Courtney Pinkham-Martin is an RYT500 certified instructor through Yoga Alliance. She started practicing yoga in 2013, prior to the start of the Covid pandemic she had her own studio, Mayura Studio that she ran as a not-for-profit offering "pay what you can" classes. In Courtney's classes, she focuses on breath work as a way to help quiet the brain and let the mind heal. Outside of practicing yoga, she works for a not-for-profit housed by MSU, and she also helps her husband with their family business, Gilardi's Ristorante. You can find Courtney's classes on the Wellness Collective schedule.
Class:
- Hatha Flow, Flow or Vinyasa, Yoga: Uses the synchronization of breath and movement. This class offers an opportunity to focus on the natural pace of the breath within the sequences and helps bring awareness to the power of moving within the rhythmic cycles.
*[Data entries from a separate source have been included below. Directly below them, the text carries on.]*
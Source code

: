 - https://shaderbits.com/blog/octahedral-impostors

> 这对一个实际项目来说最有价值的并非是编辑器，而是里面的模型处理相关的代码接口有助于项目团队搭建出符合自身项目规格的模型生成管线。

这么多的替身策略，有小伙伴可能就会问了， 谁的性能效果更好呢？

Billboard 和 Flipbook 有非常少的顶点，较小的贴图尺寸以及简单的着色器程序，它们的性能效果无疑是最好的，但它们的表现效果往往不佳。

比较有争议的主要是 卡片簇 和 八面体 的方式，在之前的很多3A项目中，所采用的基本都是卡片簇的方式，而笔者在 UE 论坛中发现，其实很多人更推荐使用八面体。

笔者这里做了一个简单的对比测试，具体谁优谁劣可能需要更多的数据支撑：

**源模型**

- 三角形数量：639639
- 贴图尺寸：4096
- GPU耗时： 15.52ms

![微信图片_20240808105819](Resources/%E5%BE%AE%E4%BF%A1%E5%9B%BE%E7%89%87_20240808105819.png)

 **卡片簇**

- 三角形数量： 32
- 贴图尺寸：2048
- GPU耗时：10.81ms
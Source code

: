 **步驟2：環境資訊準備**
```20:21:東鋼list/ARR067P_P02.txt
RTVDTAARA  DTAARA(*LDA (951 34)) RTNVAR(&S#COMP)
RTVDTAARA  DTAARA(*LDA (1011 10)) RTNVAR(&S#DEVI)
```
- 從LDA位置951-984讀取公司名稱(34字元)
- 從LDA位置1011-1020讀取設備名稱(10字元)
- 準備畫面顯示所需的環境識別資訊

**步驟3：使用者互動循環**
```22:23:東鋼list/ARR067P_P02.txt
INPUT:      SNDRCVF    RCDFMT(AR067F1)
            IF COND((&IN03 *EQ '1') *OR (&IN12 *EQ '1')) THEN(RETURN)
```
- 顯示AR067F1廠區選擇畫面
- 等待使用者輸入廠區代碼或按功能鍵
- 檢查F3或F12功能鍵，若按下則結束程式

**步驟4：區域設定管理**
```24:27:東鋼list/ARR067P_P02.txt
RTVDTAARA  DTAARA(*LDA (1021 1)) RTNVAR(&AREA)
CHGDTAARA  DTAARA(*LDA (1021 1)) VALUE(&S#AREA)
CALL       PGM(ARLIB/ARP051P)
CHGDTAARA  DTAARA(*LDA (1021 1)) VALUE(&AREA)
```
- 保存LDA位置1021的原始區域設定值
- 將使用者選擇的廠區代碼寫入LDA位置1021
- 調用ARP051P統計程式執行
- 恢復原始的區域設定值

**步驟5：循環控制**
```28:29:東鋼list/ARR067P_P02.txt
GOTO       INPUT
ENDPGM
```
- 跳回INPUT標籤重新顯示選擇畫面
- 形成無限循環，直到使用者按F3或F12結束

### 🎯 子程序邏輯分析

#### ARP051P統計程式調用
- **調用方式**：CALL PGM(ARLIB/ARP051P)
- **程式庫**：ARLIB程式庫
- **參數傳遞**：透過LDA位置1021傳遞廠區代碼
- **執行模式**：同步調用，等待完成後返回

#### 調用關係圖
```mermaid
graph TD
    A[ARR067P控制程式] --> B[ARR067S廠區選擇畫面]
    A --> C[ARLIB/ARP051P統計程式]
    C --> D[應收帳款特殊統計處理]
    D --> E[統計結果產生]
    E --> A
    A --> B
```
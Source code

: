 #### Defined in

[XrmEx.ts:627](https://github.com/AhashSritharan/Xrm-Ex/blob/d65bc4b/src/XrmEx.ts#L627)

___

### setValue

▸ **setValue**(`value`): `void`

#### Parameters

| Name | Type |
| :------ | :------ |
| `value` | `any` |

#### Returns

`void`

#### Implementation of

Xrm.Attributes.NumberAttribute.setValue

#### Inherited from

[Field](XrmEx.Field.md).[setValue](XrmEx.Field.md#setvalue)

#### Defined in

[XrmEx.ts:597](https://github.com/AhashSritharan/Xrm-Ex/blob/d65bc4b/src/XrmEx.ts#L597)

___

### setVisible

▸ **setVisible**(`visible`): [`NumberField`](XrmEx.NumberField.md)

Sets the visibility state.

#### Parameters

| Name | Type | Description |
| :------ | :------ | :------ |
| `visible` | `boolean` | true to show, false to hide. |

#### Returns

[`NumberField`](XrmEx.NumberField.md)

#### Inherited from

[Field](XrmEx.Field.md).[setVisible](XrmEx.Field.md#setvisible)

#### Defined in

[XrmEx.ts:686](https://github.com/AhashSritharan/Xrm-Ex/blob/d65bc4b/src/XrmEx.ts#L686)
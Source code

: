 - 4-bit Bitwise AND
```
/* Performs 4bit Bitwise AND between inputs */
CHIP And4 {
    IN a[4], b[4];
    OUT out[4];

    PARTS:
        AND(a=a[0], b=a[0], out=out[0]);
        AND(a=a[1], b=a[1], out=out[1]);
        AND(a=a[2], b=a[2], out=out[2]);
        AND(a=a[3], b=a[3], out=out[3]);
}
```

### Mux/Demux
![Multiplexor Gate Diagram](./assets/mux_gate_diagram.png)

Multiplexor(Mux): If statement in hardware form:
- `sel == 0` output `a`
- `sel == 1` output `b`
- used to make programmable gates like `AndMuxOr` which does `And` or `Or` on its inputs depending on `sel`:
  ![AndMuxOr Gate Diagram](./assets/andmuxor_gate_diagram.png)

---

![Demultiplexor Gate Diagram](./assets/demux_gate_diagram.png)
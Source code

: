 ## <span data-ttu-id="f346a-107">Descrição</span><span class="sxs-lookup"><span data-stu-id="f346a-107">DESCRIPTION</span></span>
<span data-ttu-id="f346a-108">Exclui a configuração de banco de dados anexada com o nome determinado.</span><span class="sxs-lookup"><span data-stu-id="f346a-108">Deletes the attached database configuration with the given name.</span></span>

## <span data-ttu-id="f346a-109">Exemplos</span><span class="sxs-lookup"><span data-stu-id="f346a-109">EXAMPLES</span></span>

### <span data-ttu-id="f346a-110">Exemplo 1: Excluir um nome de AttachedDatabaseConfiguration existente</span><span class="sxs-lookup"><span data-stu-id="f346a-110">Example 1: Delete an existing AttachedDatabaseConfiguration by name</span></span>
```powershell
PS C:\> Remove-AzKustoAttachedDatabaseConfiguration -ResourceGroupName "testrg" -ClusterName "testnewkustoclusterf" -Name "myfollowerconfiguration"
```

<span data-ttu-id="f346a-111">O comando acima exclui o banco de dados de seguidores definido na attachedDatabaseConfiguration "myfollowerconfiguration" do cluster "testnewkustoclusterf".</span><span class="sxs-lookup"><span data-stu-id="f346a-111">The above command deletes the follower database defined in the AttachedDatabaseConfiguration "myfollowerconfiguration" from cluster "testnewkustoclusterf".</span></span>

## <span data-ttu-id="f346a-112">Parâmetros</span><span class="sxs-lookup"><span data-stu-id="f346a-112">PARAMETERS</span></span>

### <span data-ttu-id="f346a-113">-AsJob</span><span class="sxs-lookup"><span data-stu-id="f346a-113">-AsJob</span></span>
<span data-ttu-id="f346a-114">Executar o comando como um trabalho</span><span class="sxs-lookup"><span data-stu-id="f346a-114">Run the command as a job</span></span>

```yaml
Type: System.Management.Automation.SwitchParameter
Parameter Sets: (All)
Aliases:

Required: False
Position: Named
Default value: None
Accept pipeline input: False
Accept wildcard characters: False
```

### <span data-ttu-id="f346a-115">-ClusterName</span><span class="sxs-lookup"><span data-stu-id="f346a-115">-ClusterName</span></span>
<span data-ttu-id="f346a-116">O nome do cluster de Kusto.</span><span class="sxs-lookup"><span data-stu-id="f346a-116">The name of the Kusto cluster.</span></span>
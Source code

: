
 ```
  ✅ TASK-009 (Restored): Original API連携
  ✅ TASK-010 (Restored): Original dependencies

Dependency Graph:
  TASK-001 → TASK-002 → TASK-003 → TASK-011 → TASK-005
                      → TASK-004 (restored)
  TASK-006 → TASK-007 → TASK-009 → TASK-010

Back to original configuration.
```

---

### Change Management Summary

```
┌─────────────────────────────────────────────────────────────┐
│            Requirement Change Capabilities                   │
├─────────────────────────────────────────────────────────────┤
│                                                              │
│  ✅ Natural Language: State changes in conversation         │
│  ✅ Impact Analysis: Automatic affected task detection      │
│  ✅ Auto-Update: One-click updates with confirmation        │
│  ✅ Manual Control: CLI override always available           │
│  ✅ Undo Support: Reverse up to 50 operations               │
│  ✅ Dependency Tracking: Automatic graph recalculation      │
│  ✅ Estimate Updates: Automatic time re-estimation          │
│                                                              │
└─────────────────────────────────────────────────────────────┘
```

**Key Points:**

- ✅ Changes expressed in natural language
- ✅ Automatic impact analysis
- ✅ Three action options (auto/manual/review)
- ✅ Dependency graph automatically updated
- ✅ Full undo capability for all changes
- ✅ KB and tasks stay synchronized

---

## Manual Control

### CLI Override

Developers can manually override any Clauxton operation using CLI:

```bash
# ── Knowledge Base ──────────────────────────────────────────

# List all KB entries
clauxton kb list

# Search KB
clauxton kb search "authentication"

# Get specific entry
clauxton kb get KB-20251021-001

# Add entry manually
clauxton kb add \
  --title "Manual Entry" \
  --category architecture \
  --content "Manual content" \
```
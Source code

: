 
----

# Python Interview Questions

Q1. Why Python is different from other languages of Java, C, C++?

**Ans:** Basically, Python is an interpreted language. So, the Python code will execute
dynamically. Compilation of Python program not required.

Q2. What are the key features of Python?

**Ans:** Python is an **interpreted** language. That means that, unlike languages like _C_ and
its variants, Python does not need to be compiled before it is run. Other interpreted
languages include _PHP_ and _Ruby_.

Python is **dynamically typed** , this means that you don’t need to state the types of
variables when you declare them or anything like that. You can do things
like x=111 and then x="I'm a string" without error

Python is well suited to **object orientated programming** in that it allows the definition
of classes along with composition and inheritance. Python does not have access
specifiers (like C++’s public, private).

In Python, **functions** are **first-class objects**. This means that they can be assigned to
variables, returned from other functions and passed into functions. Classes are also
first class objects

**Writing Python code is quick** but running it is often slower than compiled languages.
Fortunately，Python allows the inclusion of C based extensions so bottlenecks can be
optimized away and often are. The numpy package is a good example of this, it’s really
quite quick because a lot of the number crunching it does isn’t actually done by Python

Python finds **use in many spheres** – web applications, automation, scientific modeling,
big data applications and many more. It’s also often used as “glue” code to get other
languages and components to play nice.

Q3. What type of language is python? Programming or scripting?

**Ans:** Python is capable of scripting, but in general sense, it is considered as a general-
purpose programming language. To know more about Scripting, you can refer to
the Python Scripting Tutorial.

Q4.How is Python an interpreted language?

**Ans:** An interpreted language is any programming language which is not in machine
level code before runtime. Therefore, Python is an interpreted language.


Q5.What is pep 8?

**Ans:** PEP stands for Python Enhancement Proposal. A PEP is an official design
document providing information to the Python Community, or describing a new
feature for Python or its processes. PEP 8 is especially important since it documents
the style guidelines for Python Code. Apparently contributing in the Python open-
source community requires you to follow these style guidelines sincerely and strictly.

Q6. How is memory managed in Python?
Judith Hanson Lasater, Ph.D., Physical Therapist, has taught yoga since 1971 on six continents and in most states of the USA. She is one of the founders of Yoga Journal magazine, and is the author of 11 books on yoga, her latest being Teaching Yoga with Intention: The Essential Guide to Skillful Hands-on Assists and Verbal Communication (Shambhala, 2021).
Loa Freeman is the Founder and President of Success Naturally Inc. She has 48 years of practice, leading and teaching in the field of mind/body connection throughout the United States (Alaska, Hawaii, and New York), as well as internationally. She is recognized nationally as a leading yoga practitioner and teacher, traveling to India to immerse herself in the practice of therapeutic yoga, and holds an international certification in Relax and Renew Therapist from Judith Hanson Lasater, PhD in East/West Psychology. Loa has been recognized by her community and state for playing a major role in the “ahead of the pack” wellness community that exists in Springfield and southern Missouri. In addition, she presents programs to corporate America concerning non-verbal and non-violent communication, wellness management, and executive development. These programs were part of the educational program for the Justice Department of Missouri, (Office of State Court Administrators and the Court Clerk College of Missouri.) She has been named one of the “Most Influential Women” in 2001 by the Springfield Business Journal and was given the distinction of “Woman of the Year” in 2002 by Today’s Woman Magazine. She and her company, Success Naturally Inc. were recognized and awarded the “Ethics in the Marketplace” by the Better Business Bureau of Southwest Missouri in 2013. She is a C-IAYT (International Association of Yoga Therapists); (RYT) Registered Yoga Therapist 200, 300, 500 (Pre/Post Natal Cert.); (RYS) Registered Yoga School 200, 300, Pre/Postnatal and is a trained/certified DONA (Doula).
Classes:
- Yoga for Core Strength: Lengthen the psoas to strengthen the abs (abdominal muscles). Drop the crunches and the sit ups. The psoas and the abdominals should have equal tone, flexibility and strength. If they are imbalanced that spells pain and misery for the back. Core strength from the yogic path of balance and non-violence.
- Architectural Structure and Geometric Design of the Body in the Pose: The practice of Hatha Yoga is not about flexibility, but it is a by-product of the Practice. Hatha Yoga is the architectural design and functional structure of the body. Within the geometric design of the poses, space is created in all aspects of the human form.